Fields’ error lies in believing that the Holy League fleet’s overwhelming success at Lepanto had little impact on the larger struggle of which it was a part, and was a mere “barren victory.” His grounds for this view are superficially plausible, so much so that his mistake can also too easily become accepted by readers impressed with his grasp of most of the campaign’s aspects.

Fields’ first argument is the fact that no transfer of territory from Ottoman to Holy League control resulted. But reconquest — though desirable — was not the basic objective of the Holy League fleet. The fleet was assembled for defensive purposes — relieving the besieged city of Famagusta. Famagusta’s fall changed the objective to halting further Ottoman expansion. Smashing the Ottoman fleet secured that objective. But no reconquest was made. In that sense the battle “changed nothing.” It prevented the Ottomans from “changing something” through expansion.

It is also true, as Fields stresses, that the Ottomans quickly assembled a new fleet of comparable size to the one virtually annihilated at Lepanto. But that had necessitated scraping together whatever resources could more or less be spared. Being able to build a new fleet wasn’t the same as being able to afford losing it. And while quantity was replaced, quality was not. The new ships were hastily constructed from inferior materials. Their crews were inexperienced. The expert archers on whom Ottoman fleets depended were in even shorter supply (while European gunners were easily trained and replaced).

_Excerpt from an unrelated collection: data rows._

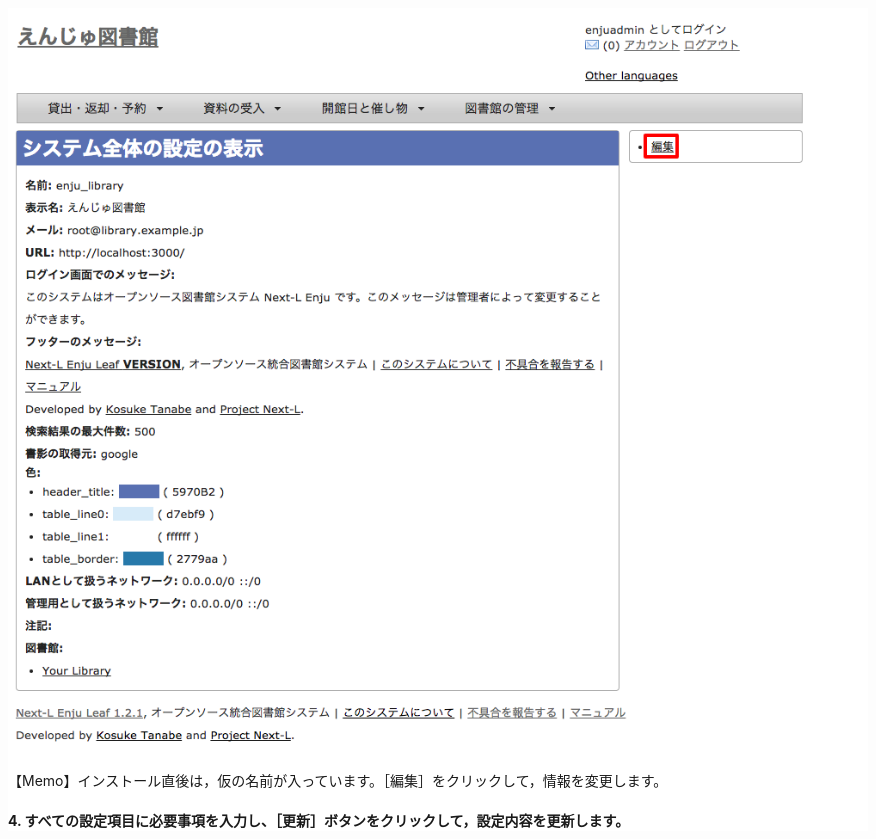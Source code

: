 ![図書館名の編集](../assets/images/1.2/image_initial_015.png)

<div class="alert alert-info memo">
【Memo】インストール直後は，仮の名前が入っています。［編集］をクリックして，情報を変更します。
</div>

#### 4. すべての設定項目に必要事項を入力し、［更新］ボタンをクリックして，設定内容を更新します。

The new fleet’s purpose was therefore defensive — presenting enough of a threat to make the Holy League fleet cautious. Fighting had to be a last resort for a fleet that survived only by avoiding battle.

Such purely numerical rebuilding is common among those decisively defeated. Almost as soon as Napoleon’s Grand Army had been destroyed in Russia, hastily trained conscripts replaced the hard-fighting veterans who had been lost. The Battle of Britain didn’t have sustained impact on the Luftwaffe’s size. It prevented German air superiority, diverted German resources to rebuilding, and left the Royal Air Force with a significantly higher proportion of its best pilots.

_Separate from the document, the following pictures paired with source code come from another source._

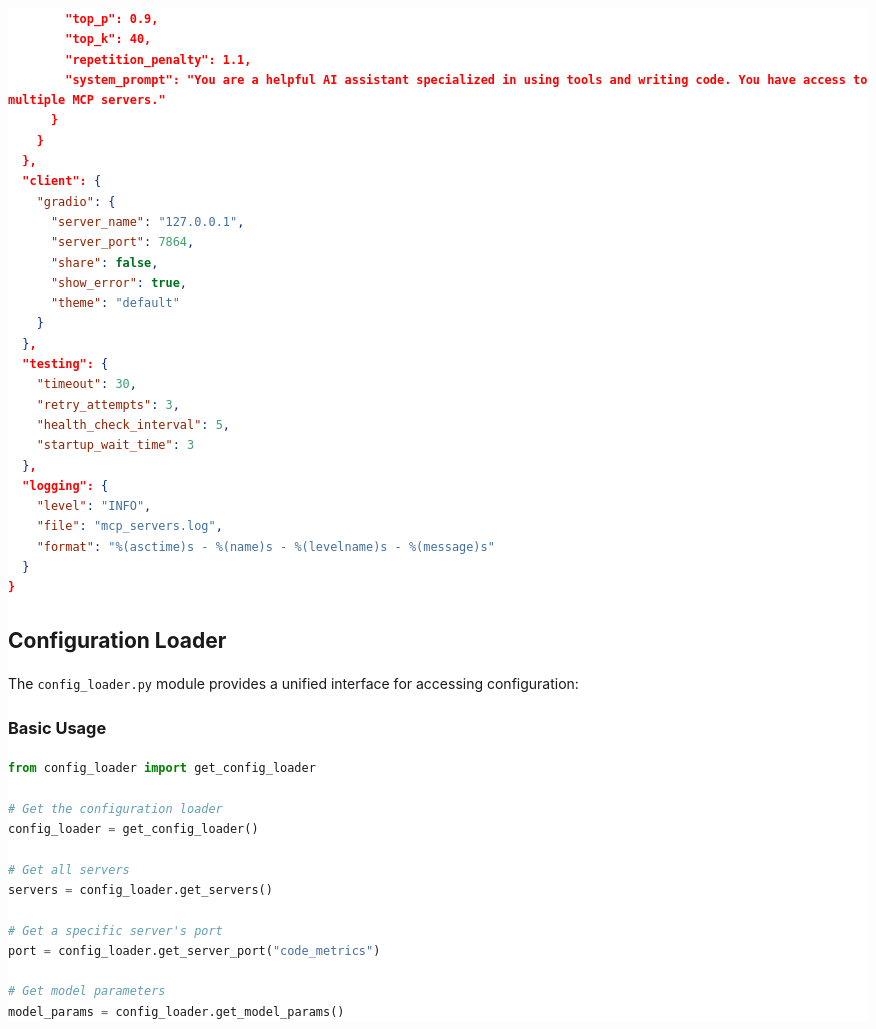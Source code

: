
 ```json
        "top_p": 0.9,
        "top_k": 40,
        "repetition_penalty": 1.1,
        "system_prompt": "You are a helpful AI assistant specialized in using tools and writing code. You have access to multiple MCP servers."
      }
    }
  },
  "client": {
    "gradio": {
      "server_name": "127.0.0.1",
      "server_port": 7864,
      "share": false,
      "show_error": true,
      "theme": "default"
    }
  },
  "testing": {
    "timeout": 30,
    "retry_attempts": 3,
    "health_check_interval": 5,
    "startup_wait_time": 3
  },
  "logging": {
    "level": "INFO",
    "file": "mcp_servers.log",
    "format": "%(asctime)s - %(name)s - %(levelname)s - %(message)s"
  }
}
```

## Configuration Loader

The `config_loader.py` module provides a unified interface for accessing configuration:

### Basic Usage

```python
from config_loader import get_config_loader

# Get the configuration loader
config_loader = get_config_loader()

# Get all servers
servers = config_loader.get_servers()

# Get a specific server's port
port = config_loader.get_server_port("code_metrics")

# Get model parameters
model_params = config_loader.get_model_params()
```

Lepanto didn’t stop the Ottomans from creating a stalemate in the Mediterranean. But after centuries of steady expansion through Mediterranean naval offensives, they were never again to launch another. Soon their naval forces were rendered obsolete by new European technology. Fields recognizes the significance of that change without realizing how Lepanto bought time for it.

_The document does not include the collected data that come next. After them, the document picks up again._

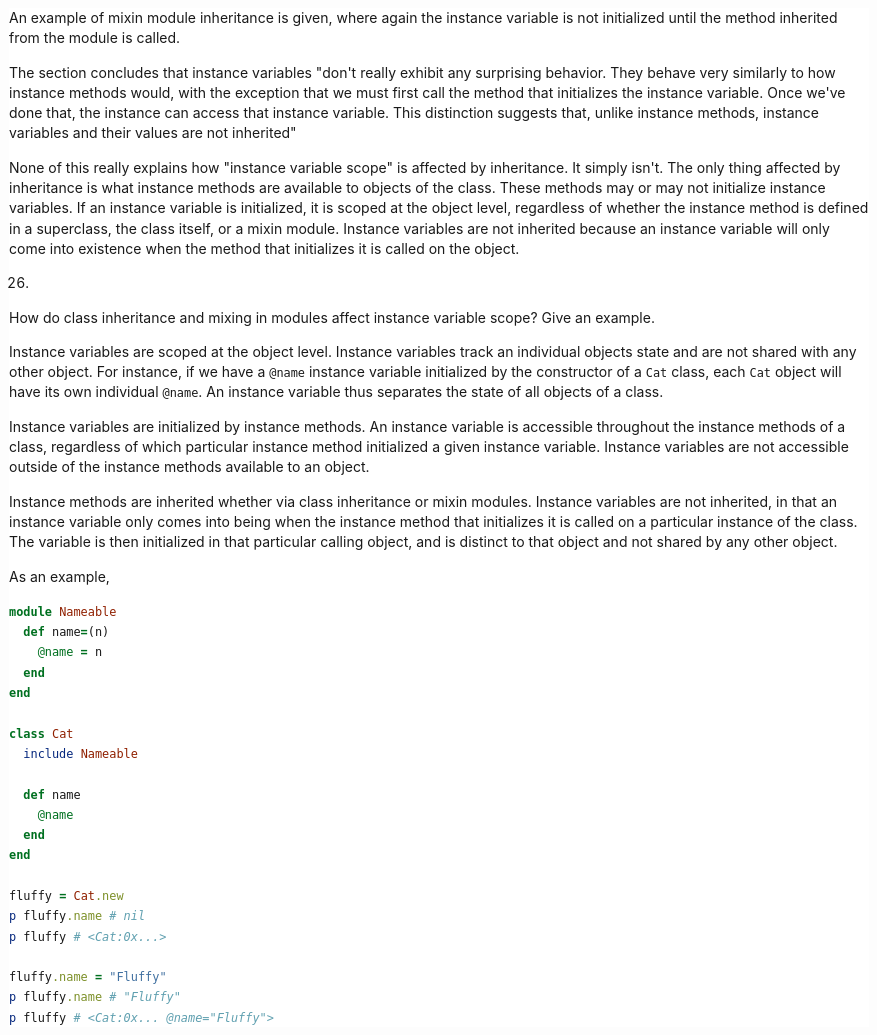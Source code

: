 An example of mixin module inheritance is given, where again the instance variable is not initialized until the method inherited from the module is called.

The section concludes that instance variables "don't really exhibit any surprising behavior. They behave very similarly to how instance methods would, with the exception that we must first call the method that initializes the instance variable. Once we've done that, the instance can access that instance variable. This distinction suggests that, unlike instance methods, instance variables and their values are not inherited"

None of this really explains how "instance variable scope" is affected by inheritance. It simply isn't. The only thing affected by inheritance is what instance methods are available to objects of the class. These methods may or may not initialize instance variables. If an instance variable is initialized, it is scoped at the object level, regardless of whether the instance method is defined in a superclass, the class itself, or a mixin module. Instance variables are not inherited because an instance variable will only come into existence when the method that initializes it is called on the object.



26.

How do class inheritance and mixing in modules affect instance variable scope? Give an example.

Instance variables are scoped at the object level. Instance variables track an individual objects state and are not shared with any other object. For instance, if we have a `@name` instance variable initialized by the constructor of a `Cat` class, each `Cat` object will have its own individual `@name`. An instance variable thus separates the state of all objects of a class.

Instance variables are initialized by instance methods. An instance variable is accessible throughout the instance methods of a class, regardless of which particular instance method initialized a given instance variable. Instance variables are not accessible outside of the instance methods available to an object.

Instance methods are inherited whether via class inheritance or mixin modules. Instance variables are not inherited, in that an instance variable only comes into being when the instance method that initializes it is called on a particular instance of the class. The variable is then initialized in that particular calling object, and is distinct to that object and not shared by any other object.

As an example,

```ruby
module Nameable
  def name=(n)
    @name = n
  end
end

class Cat
  include Nameable
  
  def name
    @name
  end
end

fluffy = Cat.new
p fluffy.name # nil
p fluffy # <Cat:0x...>

fluffy.name = "Fluffy"
p fluffy.name # "Fluffy"
p fluffy # <Cat:0x... @name="Fluffy">
```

Yet if there is much the reader must filter through in Lepanto, there is also much of considerable value. The construction and functioning of the galleys, daily life on them and in armies, and the organization, weapons, and tactics of the soldiers are all fully examined. So are the fighting capacities of the countries involved in the conflict. Fields’ account of the campaign and battle is detailed and compelling. His explanation of how the Holy League and the battle fit into the international politics of the age provides a good broad overview despite the sort of errors of detail already mentioned. He even includes some interesting facts about how the battle impacted European art and literature.

Provided one is neither too critical nor too credulous, Lepanto is an excellent read.